The first signs that the spark had reached the powder keg came during the summer, when it was evident that there would be more defaults on subprime loans than had been feared earlier. Two hedge funds tied to the US investment bank Bear Stearns were among the first to be affected. The funds had borrowed money which was then invested in structured credit instruments linked to securitised subprime loans. When the financiers wanted to pull out, the funds were forced to sell their assets. However, they were not successful as suspicions against subprime loans had increased and the funds collapsed with substantial losses. At around the same time the credit rating agencies began downgrading credit instruments containing subprime loans. As the ratings have set the tone for how the instruments are assessed, the downgradings have meant that the financial markets more or less lost confidence in anything that might contain subprime loans.
 

Finally the banks were also affected

But it was not only hedge funds that had invested in subprime loans. The banks’ investment companies had also done so to a great extent. The buyers of the investment companies’ certificates are usually risk averse investors who are choosing between buying short government securities and corporate certificates. When it became clear, or even when there was reason to suspect, that subprime loans were among the investment companies' assets, the demand for certificates fell drastically. Investors instead chose to buy short government securities, which meant that interest rates on these fell. One could say that the investment companies suffered a classic bank run. The parent banks were now forced to fulfil the liquidity guarantees they had made earlier. At the end of July the German bank IKB announced that it had suffered major losses through an investment company that had invested in subprime loans. Some weeks later another German bank, Sachsen Landesbank, experienced similar problems.
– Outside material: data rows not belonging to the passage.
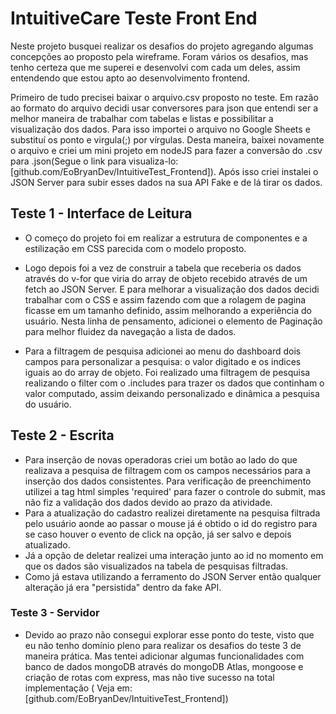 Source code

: # IntuitiveCare Teste Front End

Neste projeto busquei realizar os desafios do projeto agregando algumas concepções ao proposto pela wireframe. Foram vários os desafios, mas tenho certeza que me superei e desenvolvi com cada um deles, assim entendendo que estou apto ao desenvolvimento frontend.

Primeiro de tudo precisei baixar o arquivo.csv proposto no teste. Em razão ao formato do arquivo decidi usar conversores para json que entendi ser a melhor maneira de trabalhar com tabelas e listas e possibilitar a visualização dos dados. Para isso importei o arquivo no Google Sheets e substituí os ponto e virgula(;) por vírgulas. Desta maneira, baixei novamente o arquivo e criei um mini projeto em nodeJS para fazer a conversão do .csv para .json(Segue o link para visualiza-lo: [github.com/EoBryanDev/IntuitiveTest_Frontend]). Após isso criei instalei o JSON Server para subir esses dados na sua API Fake e de lá tirar os dados.
## Teste 1 - Interface de Leitura

* O começo do projeto foi em realizar a estrutura de componentes e a estilização em CSS parecida com o modelo proposto.

* Logo depois foi a vez de construir a tabela que receberia os dados através do v-for que viria do array de objeto recebido através de um fetch ao JSON Server. E para melhorar a visualização dos dados decidi trabalhar com o CSS e assim fazendo com que a rolagem de pagina ficasse em um tamanho definido, assim melhorando a experiência do usuário. Nesta linha de pensamento, adicionei o elemento de Paginação para melhor fluidez da navegação a lista de dados.
  
* Para a filtragem de pesquisa adicionei ao menu do dashboard dois campos para personalizar a pesquisa: o valor digitado e os indices iguais ao do array de objeto. Foi realizado uma filtragem de pesquisa realizando o filter com o .includes para trazer os dados que continham o valor computado, assim deixando personalizado e dinâmica a pesquisa do usuário.

## Teste 2 - Escrita

* Para inserção de novas operadoras criei um botão ao lado do que realizava a pesquisa de filtragem com os campos necessários para a inserção dos dados consistentes. Para verificação de preenchimento utilizei a tag html simples 'required' para fazer o controle do submit, mas não fiz a validação dos dados devido ao prazo da atividade.
* Para a atualização do cadastro realizei diretamente na pesquisa filtrada pelo usuário aonde ao passar o mouse já é obtido o id do registro para se caso houver o evento de click na opção, já ser salvo e depois atualizado. 
* Já a opção de deletar realizei uma interação junto ao id no momento em que os dados são visualizados na tabela de pesquisas filtradas.
* Como já estava utilizando a ferramento do JSON Server então qualquer alteração já era "persistida" dentro da fake API.

### Teste 3 - Servidor

* Devido ao prazo não consegui explorar esse ponto do teste, visto que eu não tenho domínio pleno para realizar os desafios do teste 3 de maneira prática. Mas tentei adicionar algumas funcionalidades com banco de dados mongoDB através do mongoDB Atlas, mongoose e criação de rotas com express, mas não tive sucesso na total implementação ( Veja em: [github.com/EoBryanDev/IntuitiveTest_Frontend])

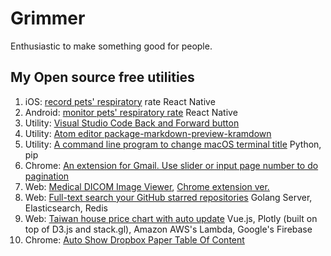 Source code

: # Grimmer

Enthusiastic to make something good for people. 

## My Open source free utilities

1. iOS: [record pets' respiratory](https://itunes.apple.com/us/app/maolife/id1397714182) rate React Native
2. Android: [monitor pets' respiratory rate](https://play.google.com/store/apps/details?id=com.maolife) React Native
3. Utility: [Visual Studio Code Back and Forward button](https://marketplace.visualstudio.com/items?itemName=grimmer.vscode-back-forward-button)
4. Utility: [Atom editor package-markdown-preview-kramdown](https://atom.io/packages/markdown-preview-kramdown)
5. Utility: [A command line program to change macOS terminal title](https://pypi.org/project/termtitle/) Python, pip
6. Chrome:  [An extension for Gmail. Use slider or input page number to do pagination](https://chrome.google.com/webstore/detail/gmail-pagination-slider/bcjhpmecgoejigiojamklcbfnfnfgnal)
7. Web: [Medical DICOM Image Viewer](https://grimmer.io/dicom-web-viewer/), [Chrome extension ver.](https://chrome.google.com/webstore/detail/dicom-image-viewer/ehppmcooahfnlfhhcflpkcjmonkoindc)
8. Web: [Full-text search your GitHub starred repositories](https://searchgithub.herokuapp.com/) Golang Server, Elasticsearch, Redis
9. Web: [Taiwan house price chart with auto update](https://grimmer.io/Taiwan-house-price-chart/) Vue.js, Plotly (built on top of D3.js and stack.gl), Amazon AWS's Lambda, Google's Firebase
10. Chrome: [Auto Show Dropbox Paper Table Of Content]( https://chrome.google.com/webstore/detail/paper-auto-show-toc/eifkjfleeeochflgobmibofbcdiledng)



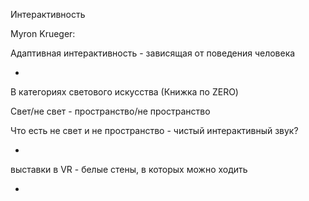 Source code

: Интерактивность

Myron Krueger:

Адаптивная интерактивность - зависящая от поведения человека



-



В категориях светового искусства \(Книжка по ZERO\)

Свет/не свет - пространство/не пространство

Что есть не свет и не пространство - чистый интерактивный звук?

-

выставки в VR - белые стены, в которых можно ходить

-



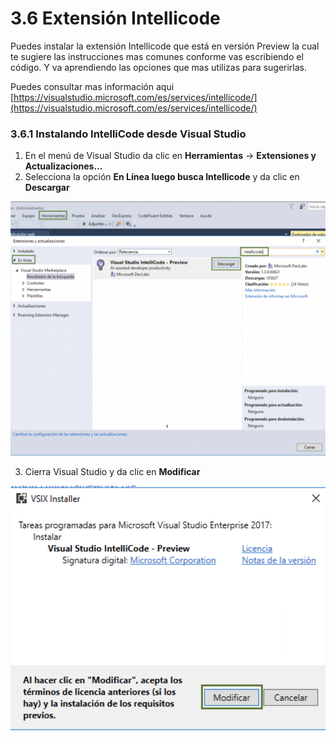 # 3.6 Extensión Intellicode

Puedes instalar la extensión Intellicode que está en versión Preview la cual te sugiere las instrucciones mas comunes conforme vas escribiendo el código. Y va aprendiendo las opciones que mas utilizas para sugerirlas.

Puedes consultar mas información aqui [https://visualstudio.microsoft.com/es/services/intellicode/](https://visualstudio.microsoft.com/es/services/intellicode/)

### 3.6.1 Instalando IntelliCode desde Visual Studio 

1. En el menú de Visual Studio da clic en **Herramientas** -&gt; **Extensiones y Actualizaciones...**
2. Selecciona la opción **En Línea luego busca Intellicode** y da clic en **Descargar**  

![](../.gitbook/assets/image%20%288%29.png)

3. Cierra Visual Studio y da clic en **Modificar**

![](../.gitbook/assets/image%20%28207%29.png)



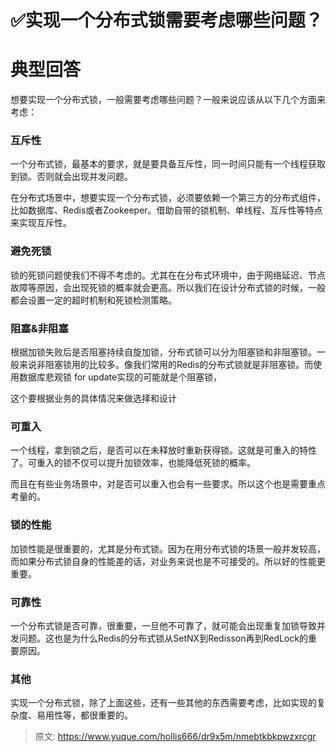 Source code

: # ✅实现一个分布式锁需要考虑哪些问题？


# 典型回答

想要实现一个分布式锁，一般需要考虑哪些问题？一般来说应该从以下几个方面来考虑：



### 互斥性

一个分布式锁，最基本的要求，就是要具备互斥性，同一时间只能有一个线程获取到锁。否则就会出现并发问题。

在分布式场景中，想要实现一个分布式锁，必须要依赖一个第三方的分布式组件，比如数据库、Redis或者Zookeeper。借助自带的锁机制、单线程、互斥性等特点来实现互斥性。


### 避免死锁

锁的死锁问题使我们不得不考虑的。尤其在在分布式环境中，由于网络延迟、节点故障等原因，会出现死锁的概率就会更高。所以我们在设计分布式锁的时候，一般都会设置一定的超时机制和死锁检测策略。


### 阻塞&非阻塞

根据加锁失败后是否阻塞持续自旋加锁，分布式锁可以分为阻塞锁和非阻塞锁。一般来说非阻塞锁用的比较多。像我们常用的Redis的分布式锁就是非阻塞锁。而使用数据库悲观锁 for update实现的可能就是个阻塞锁，

这个要根据业务的具体情况来做选择和设计


### 可重入

一个线程，拿到锁之后，是否可以在未释放时重新获得锁。这就是可重入的特性了。可重入的锁不仅可以提升加锁效率，也能降低死锁的概率。

而且在有些业务场景中，对是否可以重入也会有一些要求。所以这个也是需要重点考量的。


### 锁的性能

加锁性能是很重要的，尤其是分布式锁。因为在用分布式锁的场景一般并发较高，而如果分布式锁自身的性能差的话，对业务来说也是不可接受的。所以好的性能更重要。



### 可靠性

一个分布式锁是否可靠，很重要，一旦他不可靠了，就可能会出现重复加锁导致并发问题。这也是为什么Redis的分布式锁从SetNX到Redisson再到RedLock的重要原因。


### 其他

实现一个分布式锁，除了上面这些，还有一些其他的东西需要考虑，比如实现的复杂度、易用性等，都很重要的。




> 原文: <https://www.yuque.com/hollis666/dr9x5m/nmebtkbkpwzxrcgr> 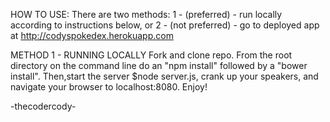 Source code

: HOW TO USE:
  There are two methods: 1 - (preferred) - run locally according to instructions below, or
                         2 - (not preferred) - go to deployed app at http://codyspokedex.herokuapp.com

METHOD 1 - RUNNING LOCALLY
  Fork and clone repo.  From the root directory on the command line do an "npm install" followed by a "bower install".  Then,start the server $node server.js, crank up your speakers, and navigate your browser to localhost:8080. Enjoy!

  -thecodercody-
The banks then began to hoard liquidity and distrust spread throughout the bank system. Banks that had investment companies did not want to lend money as they might need it themselves to meet their own guarantee obligations. Even banks without investment companies were unwilling to lend money as it was uncertain where in the bank system the credit risk was actually located. It was impossible to gain a clear insight into the complicated CDO structures. Consequently the interest rates on the interbank markets soared. Parallel to this, scepticism towards the credit rating agencies' ability to grade structured products increased, and this concerned not only products containing subprime loans.


Several central banks decided at this point to intervene in different ways in the interbank market. In general, the interventions contributed to reducing interbank rates towards desirable levels for shorter durations. For the longer durations the difference between the interbank rate and the risk-free rate remained substantial. The unwillingness to lend money was a hard blow to institutions dependent on financing from the market. For example, the British mortgage lender Northern Rock was forced to seek help from the Bank of England to manage its acute liquidity problems when it could no longer obtain financing.
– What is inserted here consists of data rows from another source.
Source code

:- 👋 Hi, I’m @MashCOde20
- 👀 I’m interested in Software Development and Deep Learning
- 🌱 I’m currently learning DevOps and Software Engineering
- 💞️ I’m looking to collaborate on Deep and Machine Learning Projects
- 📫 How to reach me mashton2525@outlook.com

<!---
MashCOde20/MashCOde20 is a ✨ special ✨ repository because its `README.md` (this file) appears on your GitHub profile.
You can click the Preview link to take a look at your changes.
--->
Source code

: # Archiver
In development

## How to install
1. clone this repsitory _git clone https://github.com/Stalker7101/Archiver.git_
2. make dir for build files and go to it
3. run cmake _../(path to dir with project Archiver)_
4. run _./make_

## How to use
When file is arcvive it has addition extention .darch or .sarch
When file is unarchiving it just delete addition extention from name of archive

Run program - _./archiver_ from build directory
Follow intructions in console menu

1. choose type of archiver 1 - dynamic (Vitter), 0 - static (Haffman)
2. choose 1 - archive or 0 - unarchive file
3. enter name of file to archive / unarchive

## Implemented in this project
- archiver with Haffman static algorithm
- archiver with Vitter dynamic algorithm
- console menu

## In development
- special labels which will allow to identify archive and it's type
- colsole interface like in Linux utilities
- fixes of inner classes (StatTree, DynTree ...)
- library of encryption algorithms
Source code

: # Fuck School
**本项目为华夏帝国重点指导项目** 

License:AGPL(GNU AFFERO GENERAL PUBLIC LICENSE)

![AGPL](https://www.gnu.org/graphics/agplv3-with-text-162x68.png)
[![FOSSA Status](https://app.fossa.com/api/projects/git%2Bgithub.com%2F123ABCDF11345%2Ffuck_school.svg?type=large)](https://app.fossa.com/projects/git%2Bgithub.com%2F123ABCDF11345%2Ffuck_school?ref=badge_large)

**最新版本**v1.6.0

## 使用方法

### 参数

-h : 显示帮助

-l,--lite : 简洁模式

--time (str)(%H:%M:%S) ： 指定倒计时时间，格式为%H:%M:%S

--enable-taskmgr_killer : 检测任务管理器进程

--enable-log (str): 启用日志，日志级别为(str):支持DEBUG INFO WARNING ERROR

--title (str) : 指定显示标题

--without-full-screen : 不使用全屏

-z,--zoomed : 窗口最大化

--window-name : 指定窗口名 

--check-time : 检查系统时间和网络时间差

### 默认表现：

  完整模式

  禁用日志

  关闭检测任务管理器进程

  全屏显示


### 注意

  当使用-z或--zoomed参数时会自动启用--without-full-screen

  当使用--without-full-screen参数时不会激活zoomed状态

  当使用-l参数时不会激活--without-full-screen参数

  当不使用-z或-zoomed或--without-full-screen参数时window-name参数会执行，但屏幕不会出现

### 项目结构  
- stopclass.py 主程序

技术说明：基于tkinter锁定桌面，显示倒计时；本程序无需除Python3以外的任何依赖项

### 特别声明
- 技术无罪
The market turbulence during the autumn had relatively limited effects on the Swedish banks. The main effects were higher financing costs, some changes in the value of bond portfolios and less activity on some markets. Here an important factor was the fact that the Swedish banks did not have any significant exposure to securitised subprime loans, neither directly nor indirectly through investment companies.
 

Deficiencies in the functioning of the credit markets have been exposed

The rapid developments in the financial system over the past decade have essentially been beneficial. There is no reason to wish we were back in the financial iron age of the 1980s. It is also interesting to note that credit derivatives and hedge funds, which many people claimed would cause the next crisis, have not reinforced the problems in the market, but rather to them being handled.
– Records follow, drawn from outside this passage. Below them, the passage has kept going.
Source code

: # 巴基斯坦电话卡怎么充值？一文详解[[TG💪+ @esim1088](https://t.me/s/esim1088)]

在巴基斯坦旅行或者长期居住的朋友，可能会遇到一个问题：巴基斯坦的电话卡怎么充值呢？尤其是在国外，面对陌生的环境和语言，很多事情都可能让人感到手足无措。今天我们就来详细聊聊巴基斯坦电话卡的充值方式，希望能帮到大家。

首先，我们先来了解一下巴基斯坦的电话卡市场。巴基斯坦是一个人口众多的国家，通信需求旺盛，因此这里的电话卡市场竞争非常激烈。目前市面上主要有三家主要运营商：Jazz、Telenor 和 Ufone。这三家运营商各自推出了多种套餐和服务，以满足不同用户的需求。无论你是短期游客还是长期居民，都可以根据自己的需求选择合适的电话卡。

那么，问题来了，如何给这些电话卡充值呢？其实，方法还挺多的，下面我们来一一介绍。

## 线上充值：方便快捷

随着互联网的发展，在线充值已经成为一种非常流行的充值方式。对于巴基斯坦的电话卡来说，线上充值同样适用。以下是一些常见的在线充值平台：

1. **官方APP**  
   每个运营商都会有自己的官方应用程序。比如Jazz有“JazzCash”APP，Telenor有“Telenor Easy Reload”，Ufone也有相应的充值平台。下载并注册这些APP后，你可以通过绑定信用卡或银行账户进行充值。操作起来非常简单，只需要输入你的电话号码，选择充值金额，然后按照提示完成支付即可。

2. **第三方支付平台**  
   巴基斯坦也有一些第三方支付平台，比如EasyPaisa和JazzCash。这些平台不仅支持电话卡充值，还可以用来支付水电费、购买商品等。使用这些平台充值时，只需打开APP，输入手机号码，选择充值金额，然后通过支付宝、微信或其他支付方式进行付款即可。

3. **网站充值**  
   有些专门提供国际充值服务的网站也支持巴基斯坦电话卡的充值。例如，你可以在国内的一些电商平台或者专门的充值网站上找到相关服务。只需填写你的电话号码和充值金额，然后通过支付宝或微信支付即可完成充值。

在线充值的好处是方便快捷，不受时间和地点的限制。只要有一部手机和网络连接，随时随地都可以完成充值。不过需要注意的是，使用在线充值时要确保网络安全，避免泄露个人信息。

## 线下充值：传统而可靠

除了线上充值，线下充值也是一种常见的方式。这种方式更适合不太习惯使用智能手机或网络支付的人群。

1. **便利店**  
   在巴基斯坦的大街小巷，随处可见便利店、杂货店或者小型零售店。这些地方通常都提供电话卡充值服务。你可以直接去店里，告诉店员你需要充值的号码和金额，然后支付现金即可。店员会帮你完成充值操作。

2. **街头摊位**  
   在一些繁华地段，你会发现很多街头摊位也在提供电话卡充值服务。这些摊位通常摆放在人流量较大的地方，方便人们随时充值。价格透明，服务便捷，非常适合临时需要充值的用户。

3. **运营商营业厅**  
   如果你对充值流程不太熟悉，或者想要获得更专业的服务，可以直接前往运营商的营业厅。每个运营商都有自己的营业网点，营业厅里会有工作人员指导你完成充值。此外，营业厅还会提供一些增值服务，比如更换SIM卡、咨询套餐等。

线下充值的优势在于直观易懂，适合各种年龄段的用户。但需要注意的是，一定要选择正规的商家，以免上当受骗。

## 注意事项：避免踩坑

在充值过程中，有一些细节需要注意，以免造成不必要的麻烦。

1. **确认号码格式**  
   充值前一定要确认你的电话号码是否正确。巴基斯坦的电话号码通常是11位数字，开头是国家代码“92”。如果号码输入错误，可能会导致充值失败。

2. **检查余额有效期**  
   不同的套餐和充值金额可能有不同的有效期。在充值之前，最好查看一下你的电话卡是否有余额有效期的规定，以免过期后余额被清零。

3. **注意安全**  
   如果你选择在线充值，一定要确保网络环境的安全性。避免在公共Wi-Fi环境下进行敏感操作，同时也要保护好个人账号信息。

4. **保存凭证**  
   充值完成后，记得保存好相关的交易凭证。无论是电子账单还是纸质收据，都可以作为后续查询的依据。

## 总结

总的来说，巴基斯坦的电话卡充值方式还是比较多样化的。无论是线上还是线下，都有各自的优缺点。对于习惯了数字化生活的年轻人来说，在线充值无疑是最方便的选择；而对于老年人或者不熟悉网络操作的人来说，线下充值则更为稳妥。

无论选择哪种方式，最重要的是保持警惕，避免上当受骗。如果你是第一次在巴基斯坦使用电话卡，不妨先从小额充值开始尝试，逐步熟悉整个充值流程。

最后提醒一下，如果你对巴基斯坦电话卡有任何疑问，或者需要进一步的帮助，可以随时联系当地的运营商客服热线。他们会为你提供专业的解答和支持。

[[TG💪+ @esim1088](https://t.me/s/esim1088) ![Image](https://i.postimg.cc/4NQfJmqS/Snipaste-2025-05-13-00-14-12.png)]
Nevertheless, the market turbulence has shown that the deficiencies in the design and functioning of the credit markets need closer investigation. Some innovations appear to have been a little too fast for the market. At the same time, as I said in my introduction, it is still too early to draw any definite conclusions from what we have seen.


When loans pass through several channels and are repackaged along the way, there is often a long distance between the final investor and the party that originally issued the loan. This means that the incentive to make a thorough credit assessment declines. It appears as though the original credit grantor took too little responsibility in the repackaging process. The way that information on credit quality is passed on to investors is also open to debate. One of the credit rating agencies’ tasks is to fill in the information gap between the issuer and the end investor(3).With hindsight one can note that this has not always been successful.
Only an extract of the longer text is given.